Q & A: Linda Costello, Volusia County School Board, District 4
BY THE OBSERVER STAFF
The biggest challenge facing the school board is the academic achievement of our students. The graduation rate for the 2011-12 school year was 77%, which was down from the previous year.
Volusia County is ranked 34th out of 67 counties on the FCAT. The fourth grade writing FCAT had an 80% failure rate before the standard was lowered.
The administration began the year with implementation of a new grading system. Poor planning in the implementation process required the administration to go back to last year’s grading system in the middle of the first grading quarter. This must change.
We must create a pathway to success for every child. I will find out from all the principals in my district, what they need to help every teacher succeed in helping every student achieve his or her maximum potential.

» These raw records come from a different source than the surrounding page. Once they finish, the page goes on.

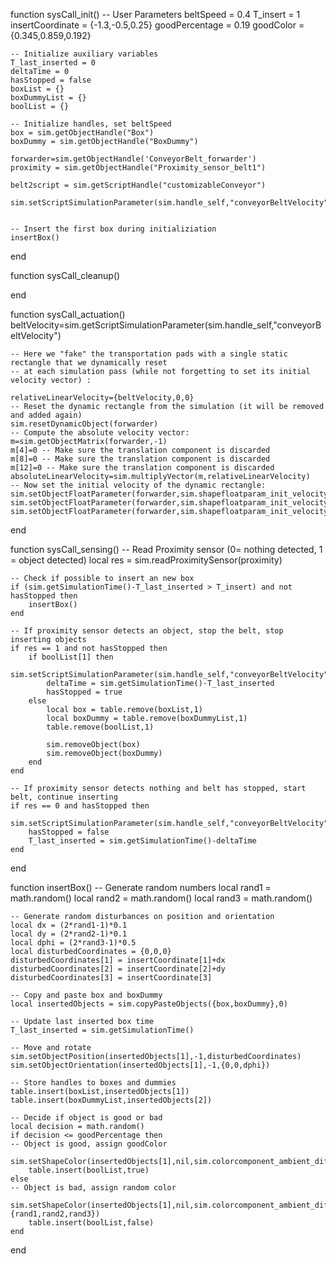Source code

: function sysCall_init() 
    -- User Parameters
    beltSpeed = 0.4
    T_insert = 1
    insertCoordinate = {-1.3,-0.5,0.25}
    goodPercentage = 0.19
    goodColor = {0.345,0.859,0.192}   

    -- Initialize auxiliary variables
    T_last_inserted = 0
    deltaTime = 0
    hasStopped = false
    boxList = {}
    boxDummyList = {}
    boolList = {}

    -- Initialize handles, set beltSpeed
    box = sim.getObjectHandle("Box")
    boxDummy = sim.getObjectHandle("BoxDummy")

    forwarder=sim.getObjectHandle('ConveyorBelt_forwarder')    
    proximity = sim.getObjectHandle("Proximity_sensor_belt1")

    belt2script = sim.getScriptHandle("customizableConveyor")

    sim.setScriptSimulationParameter(sim.handle_self,"conveyorBeltVelocity",beltSpeed)


    -- Insert the first box during initializiation
    insertBox()
end

function sysCall_cleanup() 
 
end 

function sysCall_actuation() 
    beltVelocity=sim.getScriptSimulationParameter(sim.handle_self,"conveyorBeltVelocity")
    
    -- Here we "fake" the transportation pads with a single static rectangle that we dynamically reset
    -- at each simulation pass (while not forgetting to set its initial velocity vector) :
    
    relativeLinearVelocity={beltVelocity,0,0}
    -- Reset the dynamic rectangle from the simulation (it will be removed and added again)
    sim.resetDynamicObject(forwarder)
    -- Compute the absolute velocity vector:
    m=sim.getObjectMatrix(forwarder,-1)
    m[4]=0 -- Make sure the translation component is discarded
    m[8]=0 -- Make sure the translation component is discarded
    m[12]=0 -- Make sure the translation component is discarded
    absoluteLinearVelocity=sim.multiplyVector(m,relativeLinearVelocity)
    -- Now set the initial velocity of the dynamic rectangle:
    sim.setObjectFloatParameter(forwarder,sim.shapefloatparam_init_velocity_x,absoluteLinearVelocity[1])
    sim.setObjectFloatParameter(forwarder,sim.shapefloatparam_init_velocity_y,absoluteLinearVelocity[2])
    sim.setObjectFloatParameter(forwarder,sim.shapefloatparam_init_velocity_z,absoluteLinearVelocity[3])
end 



function sysCall_sensing() 
    -- Read Proximity sensor (0= nothing detected, 1 = object detected)
    local res = sim.readProximitySensor(proximity)

    -- Check if possible to insert an new box
    if (sim.getSimulationTime()-T_last_inserted > T_insert) and not hasStopped then
        insertBox()
    end

    -- If proximity sensor detects an object, stop the belt, stop inserting objects
    if res == 1 and not hasStopped then
        if boolList[1] then
            sim.setScriptSimulationParameter(sim.handle_self,"conveyorBeltVelocity",0)
            deltaTime = sim.getSimulationTime()-T_last_inserted
            hasStopped = true
        else
            local box = table.remove(boxList,1)
            local boxDummy = table.remove(boxDummyList,1)
            table.remove(boolList,1)

            sim.removeObject(box)
            sim.removeObject(boxDummy)
        end
    end

    -- If proximity sensor detects nothing and belt has stopped, start belt, continue inserting
    if res == 0 and hasStopped then
        sim.setScriptSimulationParameter(sim.handle_self,"conveyorBeltVelocity",beltSpeed)
        hasStopped = false
        T_last_inserted = sim.getSimulationTime()-deltaTime
    end
end

function insertBox()
    -- Generate random numbers
    local rand1 = math.random()
    local rand2 = math.random()
    local rand3 = math.random()

    -- Generate random disturbances on position and orientation
    local dx = (2*rand1-1)*0.1
    local dy = (2*rand2-1)*0.1
    local dphi = (2*rand3-1)*0.5
    local disturbedCoordinates = {0,0,0}
    disturbedCoordinates[1] = insertCoordinate[1]+dx
    disturbedCoordinates[2] = insertCoordinate[2]+dy
    disturbedCoordinates[3] = insertCoordinate[3]

    -- Copy and paste box and boxDummy
    local insertedObjects = sim.copyPasteObjects({box,boxDummy},0)

    -- Update last inserted box time
    T_last_inserted = sim.getSimulationTime()

    -- Move and rotate
    sim.setObjectPosition(insertedObjects[1],-1,disturbedCoordinates)
    sim.setObjectOrientation(insertedObjects[1],-1,{0,0,dphi})
  
    -- Store handles to boxes and dummies
    table.insert(boxList,insertedObjects[1])
    table.insert(boxDummyList,insertedObjects[2]) 

    -- Decide if object is good or bad
    local decision = math.random() 
    if decision <= goodPercentage then
	-- Object is good, assign goodColor
        sim.setShapeColor(insertedObjects[1],nil,sim.colorcomponent_ambient_diffuse,goodColor)
        table.insert(boolList,true)
    else
	-- Object is bad, assign random color
        sim.setShapeColor(insertedObjects[1],nil,sim.colorcomponent_ambient_diffuse,{rand1,rand2,rand3})
        table.insert(boolList,false)
    end
    
end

Then I will work to identify and provide all the resources needed to accomplish that goal.
2) Is there room for further cuts to the School Board budget without diminishing the quality of education?
Everyone wants our students to succeed and I think Volusia County tax payers are willing to support our schools. I believe, however, that there is room for further cuts to the school board budget without dimishing the quality of education. Volusia County School Board has budgeted $32 million more outside the classroom than Seminole County, which has 3,000 more students. Seminole County is an A rated district, while Volusia County is a C rated district. I believe millions of the $32 million could be redirected into the classroom to help teachers and add programs that will help our students realize their learning goals.
3) Why should people vote for you instead of your opponent?
My opponent has a 20-year history of supporting tax increases and wasteful spending. During her tenure, the school district built a $110 million high school and spent many more millions on two other high schools. Two high schools built performing arts centers and two incorporated culinary schools. I believe more emphasis should have been placed on science, technology, engineering and mathematics. In the last six years, $103 million has been spent on curriculum development. And now my opponent not only supports a one mill tax increase, but she proposed it. I listed the academic failures during my opponent’s tenure earlier. Her past is her present. Neither the tax payers nor our students can afford four more years of academic failure, wrong priorities and wasteful spending.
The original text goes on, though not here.